When you’re done bleaching your eyes, I must tell you that Yitty’s Facebook page similarly boasts images of half-naked women wearing Yitty wear. Believe me when I tell you, these women genuinely have no business being half-naked and pretending like it’s something to brag about. I desperately wish I could unsee it all. I’m nearly tempted to file a complaint to OSHA about hazardous workplace conditions for all the gross things I’ve had to see as part of my research for this article.

And yes, I know I’m no Adonis who has any business being critical on this subject. But there’s a huge difference between offering products for people at varying levels of obesity and celebrating obesity—which the ad campaign for Yitty clearly seems to be doing.

Of course, I know I’m behind on the times. Lizzo isn’t celebrating morbid obesity … well, she is … but “celebrating morbid obesity” has simply been rebranded as being “size-inclusive” or “body positive” or some other ridiculous woke term to make the excessively fat excessively content to be fat forever instead of daring to aspire to embrace a healthier lifestyle.

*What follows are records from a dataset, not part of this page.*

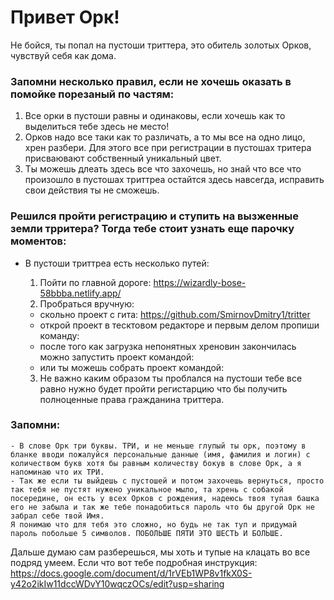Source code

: # Привет Орк!

Не бойся, ты попал на пустоши триттера, это обитель золотых Орков, чувствуй себя как дома. 

### Запомни несколько правил, если не хочешь оказать в помойке порезаный по частям:
  
  1. Все орки в пустоши равны и одинаковы, если хочешь как то выделиться тебе здесь не место!
  2. Орков надо все таки как то различать, а то мы все на одно лицо, хрен разбери. Для этого все при регистрации в пустошах тритера присваювают собственный уникальный цвет.
  3. Ты можешь длеать здесь все что захочешь, но знай что все что произошло в пустошах триттреа остайтся здесь навсегда, исправить свои действия ты не сможешь.

### Решился пройти регистрацию и ступить на вызженные земли трритера? Тогда тебе стоит узнать еще парочку моментов:

 - В пустоши триттреа есть несколько путей: 
    1. Пойти по главной дороге: https://wizardly-bose-58bbba.netlify.app/
    2. Пробраться вручную: 
      - скольно проект с гита: https://github.com/SmirnovDmitry1/tritter
      - открой проект в тесктовом редакторе и первым делом пропиши команду: <npm i>
      - после того как загрузка непонятных хреновин закончилась можно запустить проект командой: <npm run dev>
      - или ты можешь собрать проект командой: <npm run build>

    3. Не важно каким образом ты проблался на пустоши тебе все равно нужно будет пройти регистарцию что бы получить полноценные права гражданина триттера.
    
### Запомни:
    - В слове Орк три буквы. ТРИ, и не меньше глупый ты орк, поэтому в бланке вводи пожалуйся персональные данные (имя, фамилия и логин) с количеством букв хотя бы равным количеству бокув в слове Орк, а я напоминаю что их ТРИ.
    - Так же если ты выйдешь с пустошей и потом захочешь вернуться, просто так тебя не пустят нужено уникальное мыло, та хрень с собакой посередине, он есть у всех Орков с рождения, надеюсь твоя тупая башка его не забыла и так же тебе понадобиться пароль что бы другой Орк не забрал себе твой Имя. 
    Я понимаю что для тебя это сложно, но будь не так туп и придумай пароль побольше 5 символов. ПОБОЛЬШЕ ПЯТИ ЭТО ШЕСТЬ И БОЛЬШЕ.

Дальше думаю сам разберешься, мы хоть и тупые на клацать во все подряд умеем.
Если что вот тебе подробная инструкция: https://docs.google.com/document/d/1rVEb1WP8v1fkX0S-y42o2ikIw11dccWDvY10wqczOCs/edit?usp=sharing
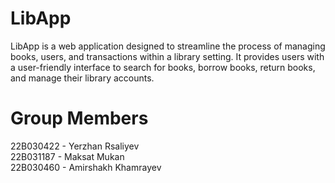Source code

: # LibApp

LibApp is a web application designed to streamline the process of managing books, users, and transactions within a library setting. It provides users with a user-friendly interface to search for books, borrow books, return books, and manage their library accounts.

# Group Members

22B030422 - Yerzhan Rsaliyev  
22B031187 - Maksat Mukan  
22B030460 - Amirshakh Khamrayev 
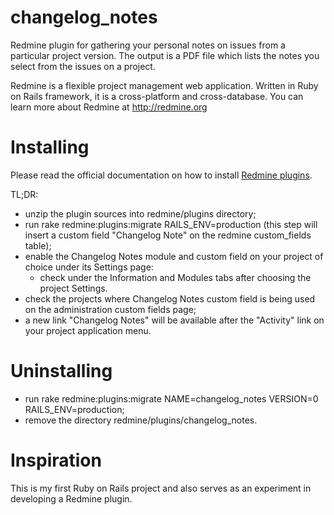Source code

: changelog_notes
===============

Redmine plugin for gathering your personal notes on issues from a particular project version. The output is a PDF file which lists the notes you select from the issues on a project.

Redmine is a flexible project management web application. Written in Ruby on Rails framework, it is a cross-platform and cross-database.
You can learn more about Redmine at http://redmine.org

Installing
==========

Please read the official documentation on how to install [Redmine plugins](http://www.redmine.org/projects/redmine/wiki/Plugins "Redmine plugins").

TL;DR:

- unzip the plugin sources into redmine/plugins directory;
- run rake redmine:plugins:migrate RAILS_ENV=production (this step will insert a custom field "Changelog Note" on the redmine custom_fields table);
- enable the Changelog Notes module and custom field on your project of choice under its Settings page:
  - check under the Information and Modules tabs after choosing the project Settings.
- check the projects where Changelog Notes custom field is being used on the administration custom fields page;
- a new link "Changelog Notes" will be available after the "Activity" link on your project application menu.

Uninstalling
============

- run rake redmine:plugins:migrate NAME=changelog_notes VERSION=0 RAILS_ENV=production;
- remove the directory redmine/plugins/changelog_notes.

Inspiration
===========
This is my first Ruby on Rails project and also serves as an experiment in developing a Redmine plugin.
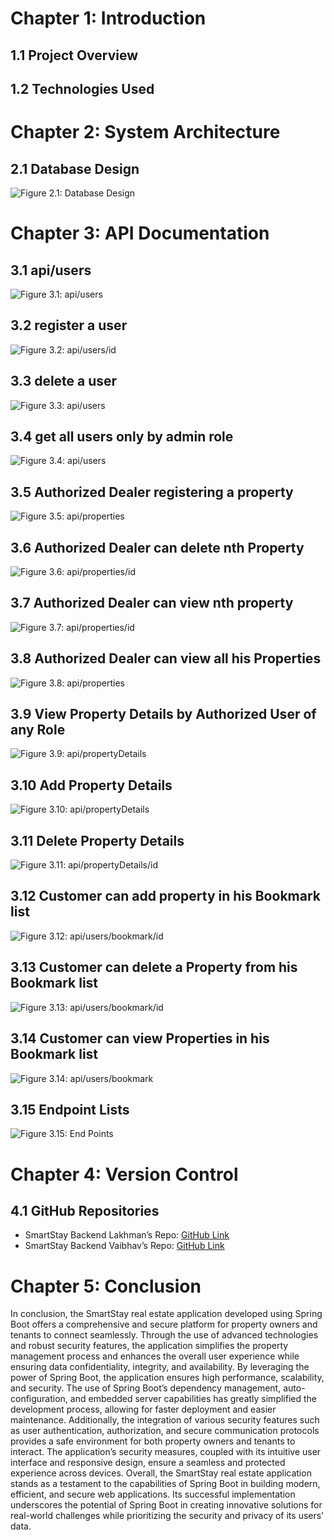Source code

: 
# Chapter 1: Introduction
## 1.1 Project Overview
## 1.2 Technologies Used

# Chapter 2: System Architecture
## 2.1 Database Design
![Figure 2.1: Database Design](path_to_database_design_image)

# Chapter 3: API Documentation
## 3.1 api/users
![Figure 3.1: api/users](path_to_api_users_image)

## 3.2 register a user
![Figure 3.2: api/users/id](path_to_register_user_image)

## 3.3 delete a user
![Figure 3.3: api/users](path_to_delete_user_image)

## 3.4 get all users only by admin role
![Figure 3.4: api/users](path_to_get_users_image)

## 3.5 Authorized Dealer registering a property
![Figure 3.5: api/properties](path_to_register_property_image)

## 3.6 Authorized Dealer can delete nth Property
![Figure 3.6: api/properties/id](path_to_delete_property_image)

## 3.7 Authorized Dealer can view nth property
![Figure 3.7: api/properties/id](path_to_view_property_image)

## 3.8 Authorized Dealer can view all his Properties
![Figure 3.8: api/properties](path_to_view_all_properties_image)

## 3.9 View Property Details by Authorized User of any Role
![Figure 3.9: api/propertyDetails](path_to_view_property_details_image)

## 3.10 Add Property Details
![Figure 3.10: api/propertyDetails](path_to_add_property_details_image)

## 3.11 Delete Property Details
![Figure 3.11: api/propertyDetails/id](path_to_delete_property_details_image)

## 3.12 Customer can add property in his Bookmark list
![Figure 3.12: api/users/bookmark/id](path_to_add_to_bookmark_image)

## 3.13 Customer can delete a Property from his Bookmark list
![Figure 3.13: api/users/bookmark/id](path_to_delete_from_bookmark_image)

## 3.14 Customer can view Properties in his Bookmark list
![Figure 3.14: api/users/bookmark](path_to_view_bookmarks_image)

## 3.15 Endpoint Lists
![Figure 3.15: End Points](path_to_endpoints_image)

# Chapter 4: Version Control
## 4.1 GitHub Repositories
- SmartStay Backend Lakhman’s Repo: [GitHub Link](https://github.com/lakhman108/smartstay.git)
- SmartStay Backend Vaibhav’s Repo: [GitHub Link](https://github.com/Vaibhav31mak/smartstay.git)

# Chapter 5: Conclusion
In conclusion, the SmartStay real estate application developed using Spring Boot offers a comprehensive and secure platform for property owners and tenants to connect seamlessly. Through the use of advanced technologies and robust security features, the application simplifies the property management process and enhances the overall user experience while ensuring data confidentiality, integrity, and availability.
By leveraging the power of Spring Boot, the application ensures high performance, scalability, and security. The use of Spring Boot’s dependency management, auto-configuration, and embedded server capabilities has greatly simplified the development process, allowing for faster deployment and easier maintenance.
Additionally, the integration of various security features such as user authentication, authorization, and secure communication protocols provides a safe environment for both property owners and tenants to interact. The application’s security measures, coupled with its intuitive user interface and responsive design, ensure a seamless and protected experience across devices.
Overall, the SmartStay real estate application stands as a testament to the capabilities of Spring Boot in building modern, efficient, and secure web applications. Its successful implementation underscores the potential of Spring Boot in creating innovative solutions for real-world challenges while prioritizing the security and privacy of its users’ data.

According to the CDC, 14.4 million children and adolescents 2-19 years old in 2017-2018 were obese. Childhood obesity is undoubtedly a serious problem in the United States, and Yitty and its mastermind Lizzo equating morbid obesity to sexiness and attractiveness certainly won’t help.

It wasn’t all that long ago when unrealistically thin models were stirring up controversy and being blamed for an increase in anorexia and bulimia among teen girls. This celebration of obesity seems like a bit of an overcorrection, don’t you think?

According to Yitty’s website, the brand is “based on the principles of self-love, radical inner confidence, and effortless, everyday wear,” and boasts an “industry first: no-shame, smile-inducing shapewear designed for all body types from size 6X to XS, centered around self-love.”

Call me crazy, but maybe “no-shame” is the problem. Are we no longer allowed to tell people that their lifestyle is unhealthy and that they should eat better and exercise if they want to live a long and happy life? It sure is starting to feel that way.